« C’est mathématique. Plus on coupe dans le personnel des services publics, plus on presse le citron, plus on nourrit de l’anxiété chez travailleuses et les travailleurs avec des conséquences de lésions psychologiques parfois importantes. Il faudra bien que nos dirigeants en prennent conscience », s’insurge Pierre Jobin, vice-président de la CSQ et responsable du dossier Santé et sécurité au travail.

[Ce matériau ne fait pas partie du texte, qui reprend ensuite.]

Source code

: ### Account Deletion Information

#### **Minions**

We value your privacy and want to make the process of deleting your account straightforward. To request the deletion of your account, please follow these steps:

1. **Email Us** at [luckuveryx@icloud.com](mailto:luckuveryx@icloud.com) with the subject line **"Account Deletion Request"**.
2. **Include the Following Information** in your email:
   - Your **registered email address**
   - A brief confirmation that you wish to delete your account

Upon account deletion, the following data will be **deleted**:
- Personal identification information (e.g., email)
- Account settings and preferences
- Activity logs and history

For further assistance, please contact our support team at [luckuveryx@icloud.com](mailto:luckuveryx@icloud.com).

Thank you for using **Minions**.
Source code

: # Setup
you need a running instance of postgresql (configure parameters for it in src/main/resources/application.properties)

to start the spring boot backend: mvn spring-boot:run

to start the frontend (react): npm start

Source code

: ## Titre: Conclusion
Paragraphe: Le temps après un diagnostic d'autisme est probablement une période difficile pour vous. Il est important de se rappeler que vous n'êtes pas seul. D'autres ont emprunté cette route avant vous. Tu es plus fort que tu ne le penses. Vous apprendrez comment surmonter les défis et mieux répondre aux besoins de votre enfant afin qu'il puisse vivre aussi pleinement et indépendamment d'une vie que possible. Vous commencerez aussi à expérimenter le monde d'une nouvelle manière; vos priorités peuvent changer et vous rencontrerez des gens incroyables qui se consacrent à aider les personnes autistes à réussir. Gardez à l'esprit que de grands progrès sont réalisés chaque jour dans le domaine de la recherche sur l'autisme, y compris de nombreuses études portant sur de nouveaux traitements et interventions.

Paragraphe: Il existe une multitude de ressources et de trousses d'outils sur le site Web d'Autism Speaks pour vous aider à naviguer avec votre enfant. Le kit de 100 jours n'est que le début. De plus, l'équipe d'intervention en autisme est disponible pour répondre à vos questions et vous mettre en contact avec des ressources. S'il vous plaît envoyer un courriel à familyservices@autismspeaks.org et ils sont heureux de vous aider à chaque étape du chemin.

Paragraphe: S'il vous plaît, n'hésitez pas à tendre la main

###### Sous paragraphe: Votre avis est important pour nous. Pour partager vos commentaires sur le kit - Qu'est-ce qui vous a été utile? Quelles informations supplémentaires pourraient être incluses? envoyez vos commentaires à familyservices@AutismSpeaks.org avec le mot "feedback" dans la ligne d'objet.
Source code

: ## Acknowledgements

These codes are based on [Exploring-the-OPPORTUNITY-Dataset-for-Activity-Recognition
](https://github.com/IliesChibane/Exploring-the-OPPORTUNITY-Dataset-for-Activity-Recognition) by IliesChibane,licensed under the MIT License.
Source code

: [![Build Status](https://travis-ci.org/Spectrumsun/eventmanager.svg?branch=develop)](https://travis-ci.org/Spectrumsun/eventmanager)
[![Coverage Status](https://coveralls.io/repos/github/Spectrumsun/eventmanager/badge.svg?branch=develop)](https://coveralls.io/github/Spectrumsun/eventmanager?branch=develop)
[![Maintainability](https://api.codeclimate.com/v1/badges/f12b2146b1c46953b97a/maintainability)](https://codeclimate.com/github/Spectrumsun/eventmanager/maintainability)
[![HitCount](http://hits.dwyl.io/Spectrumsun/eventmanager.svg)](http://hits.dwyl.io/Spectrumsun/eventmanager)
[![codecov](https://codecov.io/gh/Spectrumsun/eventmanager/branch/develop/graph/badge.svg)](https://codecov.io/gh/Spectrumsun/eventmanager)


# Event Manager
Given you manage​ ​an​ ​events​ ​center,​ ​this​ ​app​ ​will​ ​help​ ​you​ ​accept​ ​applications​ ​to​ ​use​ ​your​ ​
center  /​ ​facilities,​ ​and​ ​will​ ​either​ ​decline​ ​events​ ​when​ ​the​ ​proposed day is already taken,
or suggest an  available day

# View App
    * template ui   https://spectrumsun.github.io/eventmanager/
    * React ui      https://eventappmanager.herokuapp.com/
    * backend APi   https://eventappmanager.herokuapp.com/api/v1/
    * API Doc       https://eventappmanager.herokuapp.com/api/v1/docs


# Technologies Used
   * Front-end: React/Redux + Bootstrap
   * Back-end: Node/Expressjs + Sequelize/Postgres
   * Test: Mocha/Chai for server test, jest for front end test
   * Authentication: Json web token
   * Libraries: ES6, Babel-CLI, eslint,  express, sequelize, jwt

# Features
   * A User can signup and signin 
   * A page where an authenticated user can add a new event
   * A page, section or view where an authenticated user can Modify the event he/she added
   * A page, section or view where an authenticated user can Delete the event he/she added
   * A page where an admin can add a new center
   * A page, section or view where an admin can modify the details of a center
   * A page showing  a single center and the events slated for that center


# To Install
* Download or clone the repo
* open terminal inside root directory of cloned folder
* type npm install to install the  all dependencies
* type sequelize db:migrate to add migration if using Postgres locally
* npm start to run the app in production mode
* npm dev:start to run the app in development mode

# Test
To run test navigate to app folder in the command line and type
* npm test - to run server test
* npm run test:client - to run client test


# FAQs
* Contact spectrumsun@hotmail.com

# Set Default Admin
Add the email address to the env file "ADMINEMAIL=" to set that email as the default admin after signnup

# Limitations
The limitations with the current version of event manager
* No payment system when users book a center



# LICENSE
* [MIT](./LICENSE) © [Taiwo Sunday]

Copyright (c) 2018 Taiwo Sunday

Des statistiques sous-estimées
Les estimations faites par l’Institut de recherche Robert-Sauvé en santé et sécurité du travail (IRSST) en 2013 donnent des coûts globaux réels des lésions professionnelles pour l’ensemble de la société québécoise de plus de 4,6 milliards $ annuellement. La portion la plus importante de ces coûts, soit 69 %, est supportée par les travailleuses et travailleurs, en opposition à un peu moins du quart supporté par les employeurs. On peut aussi soupçonner, comme le font les chercheurs de l’IRSST, que ces chiffres sont sous-estimés, en raison d’une sous-déclaration des accidents et maladies du travail à la CSST. Soulignons que c’est aujourd’hui, lundi, que la Commission de la santé et de la sécurité au travail (CSST) dévoilera ses statistiques sur les accidents et les décès pour l’année 2013.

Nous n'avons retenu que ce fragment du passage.